# my life - Transgender , Depression, IBS.......



## Katie Martin (Jul 16, 2013)

Hi all , im Katie form Brighton -

I am at the point I don't know what I shall do anymore , I have to commute 1.5 hours on the train , what this really means for me is that im up at 430 am for 2 reasons - one I have to eat something to get my tummy to work and then I have to wait for an hour after a burning , painful visit to the bathroom with either C or D , I then feel so worn our I literally have to lie down for 20 mins. I also have joint pain and between Gender disforia [Transgender] meds { T blockers + female hormones ] , anti-depresents and buscophen, flax oil, flax fiber and peppermint oil I feel like a walking pill container.

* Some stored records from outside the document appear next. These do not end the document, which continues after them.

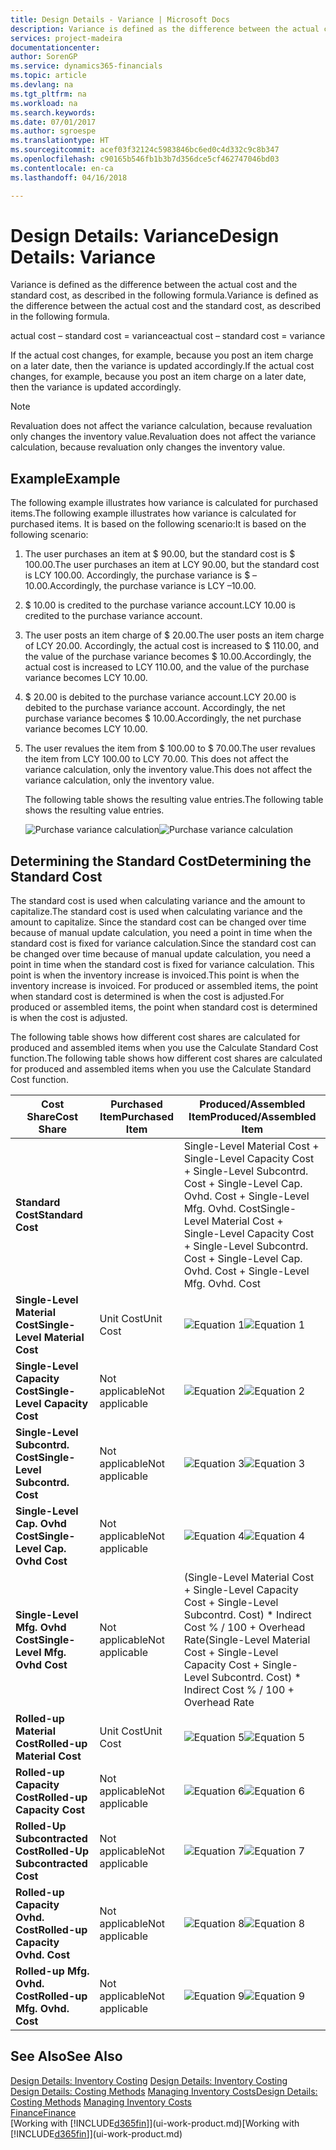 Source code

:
 ```yaml
---
title: Design Details - Variance | Microsoft Docs
description: Variance is defined as the difference between the actual cost and the standard cost, as described in the following formula.
services: project-madeira
documentationcenter: 
author: SorenGP
ms.service: dynamics365-financials
ms.topic: article
ms.devlang: na
ms.tgt_pltfrm: na
ms.workload: na
ms.search.keywords: 
ms.date: 07/01/2017
ms.author: sgroespe
ms.translationtype: HT
ms.sourcegitcommit: acef03f32124c5983846bc6ed0c4d332c9c8b347
ms.openlocfilehash: c90165b546fb1b3b7d356dce5cf462747046bd03
ms.contentlocale: en-ca
ms.lasthandoff: 04/16/2018

---
```

# <a name="design-details-variance"></a><span data-ttu-id="e6f40-103">Design Details: Variance</span><span class="sxs-lookup"><span data-stu-id="e6f40-103">Design Details: Variance</span></span>
<span data-ttu-id="e6f40-104">Variance is defined as the difference between the actual cost and the standard cost, as described in the following formula.</span><span class="sxs-lookup"><span data-stu-id="e6f40-104">Variance is defined as the difference between the actual cost and the standard cost, as described in the following formula.</span></span>  

 <span data-ttu-id="e6f40-105">actual cost – standard cost = variance</span><span class="sxs-lookup"><span data-stu-id="e6f40-105">actual cost – standard cost = variance</span></span>  

 <span data-ttu-id="e6f40-106">If the actual cost changes, for example, because you post an item charge on a later date, then the variance is updated accordingly.</span><span class="sxs-lookup"><span data-stu-id="e6f40-106">If the actual cost changes, for example, because you post an item charge on a later date, then the variance is updated accordingly.</span></span>  

> [!NOTE]  
>  <span data-ttu-id="e6f40-107">Revaluation does not affect the variance calculation, because revaluation only changes the inventory value.</span><span class="sxs-lookup"><span data-stu-id="e6f40-107">Revaluation does not affect the variance calculation, because revaluation only changes the inventory value.</span></span>  

## <a name="example"></a><span data-ttu-id="e6f40-108">Example</span><span class="sxs-lookup"><span data-stu-id="e6f40-108">Example</span></span>  
 <span data-ttu-id="e6f40-109">The following example illustrates how variance is calculated for purchased items.</span><span class="sxs-lookup"><span data-stu-id="e6f40-109">The following example illustrates how variance is calculated for purchased items.</span></span> <span data-ttu-id="e6f40-110">It is based on the following scenario:</span><span class="sxs-lookup"><span data-stu-id="e6f40-110">It is based on the following scenario:</span></span>  

1. <span data-ttu-id="e6f40-111">The user purchases an item at $ 90.00, but the standard cost is $ 100.00.</span><span class="sxs-lookup"><span data-stu-id="e6f40-111">The user purchases an item at LCY 90.00, but the standard cost is LCY 100.00.</span></span> <span data-ttu-id="e6f40-112">Accordingly, the purchase variance is $ –10.00.</span><span class="sxs-lookup"><span data-stu-id="e6f40-112">Accordingly, the purchase variance is LCY –10.00.</span></span>  
2. <span data-ttu-id="e6f40-113">$ 10.00 is credited to the purchase variance account.</span><span class="sxs-lookup"><span data-stu-id="e6f40-113">LCY 10.00 is credited to the purchase variance account.</span></span>  
3. <span data-ttu-id="e6f40-114">The user posts an item charge of $ 20.00.</span><span class="sxs-lookup"><span data-stu-id="e6f40-114">The user posts an item charge of LCY 20.00.</span></span> <span data-ttu-id="e6f40-115">Accordingly, the actual cost is increased to $ 110.00, and the value of the purchase variance becomes $ 10.00.</span><span class="sxs-lookup"><span data-stu-id="e6f40-115">Accordingly, the actual cost is increased to LCY 110.00, and the value of the purchase variance becomes LCY 10.00.</span></span>  
4. <span data-ttu-id="e6f40-116">$ 20.00 is debited to the purchase variance account.</span><span class="sxs-lookup"><span data-stu-id="e6f40-116">LCY 20.00 is debited to the purchase variance account.</span></span> <span data-ttu-id="e6f40-117">Accordingly, the net purchase variance becomes $ 10.00.</span><span class="sxs-lookup"><span data-stu-id="e6f40-117">Accordingly, the net purchase variance becomes LCY 10.00.</span></span>  
5. <span data-ttu-id="e6f40-118">The user revalues the item from $ 100.00 to $ 70.00.</span><span class="sxs-lookup"><span data-stu-id="e6f40-118">The user revalues the item from LCY 100.00 to LCY 70.00.</span></span> <span data-ttu-id="e6f40-119">This does not affect the variance calculation, only the inventory value.</span><span class="sxs-lookup"><span data-stu-id="e6f40-119">This does not affect the variance calculation, only the inventory value.</span></span>  

   <span data-ttu-id="e6f40-120">The following table shows the resulting value entries.</span><span class="sxs-lookup"><span data-stu-id="e6f40-120">The following table shows the resulting value entries.</span></span>  

   <span data-ttu-id="e6f40-121">![Purchase variance calculation](media/design_details_inventory_costing_11_purchase_variance.png "design_details_inventory_costing_11_purchase_variance")</span><span class="sxs-lookup"><span data-stu-id="e6f40-121">![Purchase variance calculation](media/design_details_inventory_costing_11_purchase_variance.png "design_details_inventory_costing_11_purchase_variance")</span></span>  

## <a name="determining-the-standard-cost"></a><span data-ttu-id="e6f40-122">Determining the Standard Cost</span><span class="sxs-lookup"><span data-stu-id="e6f40-122">Determining the Standard Cost</span></span>  
 <span data-ttu-id="e6f40-123">The standard cost is used when calculating variance and the amount to capitalize.</span><span class="sxs-lookup"><span data-stu-id="e6f40-123">The standard cost is used when calculating variance and the amount to capitalize.</span></span> <span data-ttu-id="e6f40-124">Since the standard cost can be changed over time because of manual update calculation, you need a point in time when the standard cost is fixed for variance calculation.</span><span class="sxs-lookup"><span data-stu-id="e6f40-124">Since the standard cost can be changed over time because of manual update calculation, you need a point in time when the standard cost is fixed for variance calculation.</span></span> <span data-ttu-id="e6f40-125">This point is when the inventory increase is invoiced.</span><span class="sxs-lookup"><span data-stu-id="e6f40-125">This point is when the inventory increase is invoiced.</span></span> <span data-ttu-id="e6f40-126">For produced or assembled items, the point when standard cost is determined is when the cost is adjusted.</span><span class="sxs-lookup"><span data-stu-id="e6f40-126">For produced or assembled items, the point when standard cost is determined is when the cost is adjusted.</span></span>  

 <span data-ttu-id="e6f40-127">The following table shows how different cost shares are calculated for produced and assembled items when you use the Calculate Standard Cost function.</span><span class="sxs-lookup"><span data-stu-id="e6f40-127">The following table shows how different cost shares are calculated for produced and assembled items when you use the Calculate Standard Cost function.</span></span>  

|<span data-ttu-id="e6f40-128">Cost Share</span><span class="sxs-lookup"><span data-stu-id="e6f40-128">Cost Share</span></span>|<span data-ttu-id="e6f40-129">Purchased Item</span><span class="sxs-lookup"><span data-stu-id="e6f40-129">Purchased Item</span></span>|<span data-ttu-id="e6f40-130">Produced/Assembled Item</span><span class="sxs-lookup"><span data-stu-id="e6f40-130">Produced/Assembled Item</span></span>|  
|----------------|--------------------|------------------------------|  
|<span data-ttu-id="e6f40-131">**Standard Cost**</span><span class="sxs-lookup"><span data-stu-id="e6f40-131">**Standard Cost**</span></span>||<span data-ttu-id="e6f40-132">Single-Level Material Cost + Single-Level Capacity Cost + Single-Level Subcontrd. Cost + Single-Level Cap. Ovhd. Cost + Single-Level Mfg. Ovhd. Cost</span><span class="sxs-lookup"><span data-stu-id="e6f40-132">Single-Level Material Cost + Single-Level Capacity Cost + Single-Level Subcontrd. Cost + Single-Level Cap. Ovhd. Cost + Single-Level Mfg. Ovhd. Cost</span></span>|  
|<span data-ttu-id="e6f40-133">**Single-Level Material Cost**</span><span class="sxs-lookup"><span data-stu-id="e6f40-133">**Single-Level Material Cost**</span></span>|<span data-ttu-id="e6f40-134">Unit Cost</span><span class="sxs-lookup"><span data-stu-id="e6f40-134">Unit Cost</span></span>|<span data-ttu-id="e6f40-135">![Equation 1](media/design_details_inventory_costing_11_equation_1.png "design_details_inventory_costing_11_equation_1")</span><span class="sxs-lookup"><span data-stu-id="e6f40-135">![Equation 1](media/design_details_inventory_costing_11_equation_1.png "design_details_inventory_costing_11_equation_1")</span></span>|  
|<span data-ttu-id="e6f40-136">**Single-Level Capacity Cost**</span><span class="sxs-lookup"><span data-stu-id="e6f40-136">**Single-Level Capacity Cost**</span></span>|<span data-ttu-id="e6f40-137">Not applicable</span><span class="sxs-lookup"><span data-stu-id="e6f40-137">Not applicable</span></span>|<span data-ttu-id="e6f40-138">![Equation 2](media/design_details_inventory_costing_11_equation_2.png "design_details_inventory_costing_11_equation_2")</span><span class="sxs-lookup"><span data-stu-id="e6f40-138">![Equation 2](media/design_details_inventory_costing_11_equation_2.png "design_details_inventory_costing_11_equation_2")</span></span>|  
|<span data-ttu-id="e6f40-139">**Single-Level Subcontrd. Cost**</span><span class="sxs-lookup"><span data-stu-id="e6f40-139">**Single-Level Subcontrd. Cost**</span></span>|<span data-ttu-id="e6f40-140">Not applicable</span><span class="sxs-lookup"><span data-stu-id="e6f40-140">Not applicable</span></span>|<span data-ttu-id="e6f40-141">![Equation 3](media/design_details_inventory_costing_11_equation_3.png "design_details_inventory_costing_11_equation_3")</span><span class="sxs-lookup"><span data-stu-id="e6f40-141">![Equation 3](media/design_details_inventory_costing_11_equation_3.png "design_details_inventory_costing_11_equation_3")</span></span>|  
|<span data-ttu-id="e6f40-142">**Single-Level Cap. Ovhd Cost**</span><span class="sxs-lookup"><span data-stu-id="e6f40-142">**Single-Level Cap. Ovhd Cost**</span></span>|<span data-ttu-id="e6f40-143">Not applicable</span><span class="sxs-lookup"><span data-stu-id="e6f40-143">Not applicable</span></span>|<span data-ttu-id="e6f40-144">![Equation 4](media/design_details_inventory_costing_11_equation_4.png "design_details_inventory_costing_11_equation_4")</span><span class="sxs-lookup"><span data-stu-id="e6f40-144">![Equation 4](media/design_details_inventory_costing_11_equation_4.png "design_details_inventory_costing_11_equation_4")</span></span>|  
|<span data-ttu-id="e6f40-145">**Single-Level Mfg. Ovhd Cost**</span><span class="sxs-lookup"><span data-stu-id="e6f40-145">**Single-Level Mfg. Ovhd Cost**</span></span>|<span data-ttu-id="e6f40-146">Not applicable</span><span class="sxs-lookup"><span data-stu-id="e6f40-146">Not applicable</span></span>|<span data-ttu-id="e6f40-147">(Single-Level Material Cost + Single-Level Capacity Cost + Single-Level Subcontrd. Cost) \* Indirect Cost % / 100 + Overhead Rate</span><span class="sxs-lookup"><span data-stu-id="e6f40-147">(Single-Level Material Cost + Single-Level Capacity Cost + Single-Level Subcontrd. Cost) \* Indirect Cost % / 100 + Overhead Rate</span></span>|  
|<span data-ttu-id="e6f40-148">**Rolled-up Material Cost**</span><span class="sxs-lookup"><span data-stu-id="e6f40-148">**Rolled-up Material Cost**</span></span>|<span data-ttu-id="e6f40-149">Unit Cost</span><span class="sxs-lookup"><span data-stu-id="e6f40-149">Unit Cost</span></span>|<span data-ttu-id="e6f40-150">![Equation 5](media/design_details_inventory_costing_11_equation_5.png "design_details_inventory_costing_11_equation_5")</span><span class="sxs-lookup"><span data-stu-id="e6f40-150">![Equation 5](media/design_details_inventory_costing_11_equation_5.png "design_details_inventory_costing_11_equation_5")</span></span>|  
|<span data-ttu-id="e6f40-151">**Rolled-up Capacity Cost**</span><span class="sxs-lookup"><span data-stu-id="e6f40-151">**Rolled-up Capacity Cost**</span></span>|<span data-ttu-id="e6f40-152">Not applicable</span><span class="sxs-lookup"><span data-stu-id="e6f40-152">Not applicable</span></span>|<span data-ttu-id="e6f40-153">![Equation 6](media/design_details_inventory_costing_11_equation_6.png "design_details_inventory_costing_11_equation_6")</span><span class="sxs-lookup"><span data-stu-id="e6f40-153">![Equation 6](media/design_details_inventory_costing_11_equation_6.png "design_details_inventory_costing_11_equation_6")</span></span>|  
|<span data-ttu-id="e6f40-154">**Rolled-Up Subcontracted Cost**</span><span class="sxs-lookup"><span data-stu-id="e6f40-154">**Rolled-Up Subcontracted Cost**</span></span>|<span data-ttu-id="e6f40-155">Not applicable</span><span class="sxs-lookup"><span data-stu-id="e6f40-155">Not applicable</span></span>|<span data-ttu-id="e6f40-156">![Equation 7](media/design_details_inventory_costing_11_equation_7.png "design_details_inventory_costing_11_equation_7")</span><span class="sxs-lookup"><span data-stu-id="e6f40-156">![Equation 7](media/design_details_inventory_costing_11_equation_7.png "design_details_inventory_costing_11_equation_7")</span></span>|  
|<span data-ttu-id="e6f40-157">**Rolled-up Capacity Ovhd. Cost**</span><span class="sxs-lookup"><span data-stu-id="e6f40-157">**Rolled-up Capacity Ovhd. Cost**</span></span>|<span data-ttu-id="e6f40-158">Not applicable</span><span class="sxs-lookup"><span data-stu-id="e6f40-158">Not applicable</span></span>|<span data-ttu-id="e6f40-159">![Equation 8](media/design_details_inventory_costing_11_equation_8.png "design_details_inventory_costing_11_equation_8")</span><span class="sxs-lookup"><span data-stu-id="e6f40-159">![Equation 8](media/design_details_inventory_costing_11_equation_8.png "design_details_inventory_costing_11_equation_8")</span></span>|  
|<span data-ttu-id="e6f40-160">**Rolled-up Mfg. Ovhd. Cost**</span><span class="sxs-lookup"><span data-stu-id="e6f40-160">**Rolled-up Mfg. Ovhd. Cost**</span></span>|<span data-ttu-id="e6f40-161">Not applicable</span><span class="sxs-lookup"><span data-stu-id="e6f40-161">Not applicable</span></span>|<span data-ttu-id="e6f40-162">![Equation 9](media/design_details_inventory_costing_11_equation_9.png "design_details_inventory_costing_11_equation_9")</span><span class="sxs-lookup"><span data-stu-id="e6f40-162">![Equation 9](media/design_details_inventory_costing_11_equation_9.png "design_details_inventory_costing_11_equation_9")</span></span>|  

## <a name="see-also"></a><span data-ttu-id="e6f40-163">See Also</span><span class="sxs-lookup"><span data-stu-id="e6f40-163">See Also</span></span>  
 <span data-ttu-id="e6f40-164">[Design Details: Inventory Costing](design-details-inventory-costing.md) </span><span class="sxs-lookup"><span data-stu-id="e6f40-164">[Design Details: Inventory Costing](design-details-inventory-costing.md) </span></span>  
 <span data-ttu-id="e6f40-165">[Design Details: Costing Methods](design-details-costing-methods.md) [Managing Inventory Costs](finance-manage-inventory-costs.md)</span><span class="sxs-lookup"><span data-stu-id="e6f40-165">[Design Details: Costing Methods](design-details-costing-methods.md) [Managing Inventory Costs](finance-manage-inventory-costs.md)</span></span>  
 [<span data-ttu-id="e6f40-166">Finance</span><span class="sxs-lookup"><span data-stu-id="e6f40-166">Finance</span></span>](finance.md)  
 <span data-ttu-id="e6f40-167">[Working with [!INCLUDE[d365fin](includes/d365fin_md.md)]](ui-work-product.md)</span><span class="sxs-lookup"><span data-stu-id="e6f40-167">[Working with [!INCLUDE[d365fin](includes/d365fin_md.md)]](ui-work-product.md)</span></span>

Eventually I make it to the train and the 1.5 hour commute, which as I know a lot of you know can be hell especially as the trains do not have bathrooms on my route. - added to my issues are urinary issues which im told are strictures and prostate swelling , im told all worsened by some link to my IBS - I have to wait 2 months to get a small operation done to remove the strictures the specialist tells me that will resolve the prostate issue also although im not hopeful. I also have reasonably severe depression, which the health issues make a 100 * worse. I also worry all the time that it isn't IBS but something else , I have changed doctors 3 times they will not take me seriously and just say its IBS have some buscophen and live with it basically. I also have to work a 10 hour day and im under a whole world of stress, im also the only income earner&#8230; so it just goes on and some days im not sure I can. Anyway Hi im Katie.


----------



## Kathleen M. (Nov 16, 1999)

Unfortunately sometimes hormonal medications can make IBS worse, but for those who need them you may just need to cope. For what it is worth sometimes women also find their natural hormones can play havoc on their IBS so it isn't surprising that ones needed for medical reasons can cause issues as well.

You might talk to the doctor who does your depression medications if you are not getting enough help from the medications and see if there might be something that may be making the IBS worse and see if maybe a change in meds might be worth a try.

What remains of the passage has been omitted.